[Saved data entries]
*** Block opens ***

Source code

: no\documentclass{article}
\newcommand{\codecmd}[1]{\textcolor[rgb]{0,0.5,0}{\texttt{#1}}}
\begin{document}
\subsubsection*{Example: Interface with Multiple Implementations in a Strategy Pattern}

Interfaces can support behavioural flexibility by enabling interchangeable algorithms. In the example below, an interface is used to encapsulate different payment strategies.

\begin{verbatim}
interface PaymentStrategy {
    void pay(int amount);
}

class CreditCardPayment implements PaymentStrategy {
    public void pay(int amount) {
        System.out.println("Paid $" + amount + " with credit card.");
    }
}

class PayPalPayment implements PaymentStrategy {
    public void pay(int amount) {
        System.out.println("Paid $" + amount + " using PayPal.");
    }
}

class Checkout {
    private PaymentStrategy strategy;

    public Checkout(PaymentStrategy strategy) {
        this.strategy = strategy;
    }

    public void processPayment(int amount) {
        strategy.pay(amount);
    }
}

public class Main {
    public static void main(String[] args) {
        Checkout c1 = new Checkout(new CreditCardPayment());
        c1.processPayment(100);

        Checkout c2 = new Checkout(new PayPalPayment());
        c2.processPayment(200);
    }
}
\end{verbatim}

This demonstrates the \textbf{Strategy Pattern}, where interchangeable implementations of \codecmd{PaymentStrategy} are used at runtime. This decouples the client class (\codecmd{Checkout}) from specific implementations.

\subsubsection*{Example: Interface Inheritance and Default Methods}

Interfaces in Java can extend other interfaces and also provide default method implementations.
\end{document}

*** Block closes ***

**Work to complete:**
Your reply should contain every entry, repeated exactly.

**Your solution:**
Source code

: no\documentclass{article}
\newcommand{\codecmd}[1]{\textcolor[rgb]{0,0.5,0}{\texttt{#1}}}
\begin{document}
\subsubsection*{Example: Interface with Multiple Implementations in a Strategy Pattern}

Interfaces can support behavioural flexibility by enabling interchangeable algorithms. In the example below, an interface is used to encapsulate different payment strategies.

\begin{verbatim}
interface PaymentStrategy {
    void pay(int amount);
}

class CreditCardPayment implements PaymentStrategy {
    public void pay(int amount) {
        System.out.println("Paid $" + amount + " with credit card.");
    }
}

class PayPalPayment implements PaymentStrategy {
    public void pay(int amount) {
        System.out.println("Paid $" + amount + " using PayPal.");
    }
}

class Checkout {
    private PaymentStrategy strategy;

    public Checkout(PaymentStrategy strategy) {
        this.strategy = strategy;
    }

    public void processPayment(int amount) {
        strategy.pay(amount);
    }
}

public class Main {
    public static void main(String[] args) {
        Checkout c1 = new Checkout(new CreditCardPayment());
        c1.processPayment(100);

        Checkout c2 = new Checkout(new PayPalPayment());
        c2.processPayment(200);
    }
}
\end{verbatim}

This demonstrates the \textbf{Strategy Pattern}, where interchangeable implementations of \codecmd{PaymentStrategy} are used at runtime. This decouples the client class (\codecmd{Checkout}) from specific implementations.

\subsubsection*{Example: Interface Inheritance and Default Methods}

Interfaces in Java can extend other interfaces and also provide default method implementations.
\end{document}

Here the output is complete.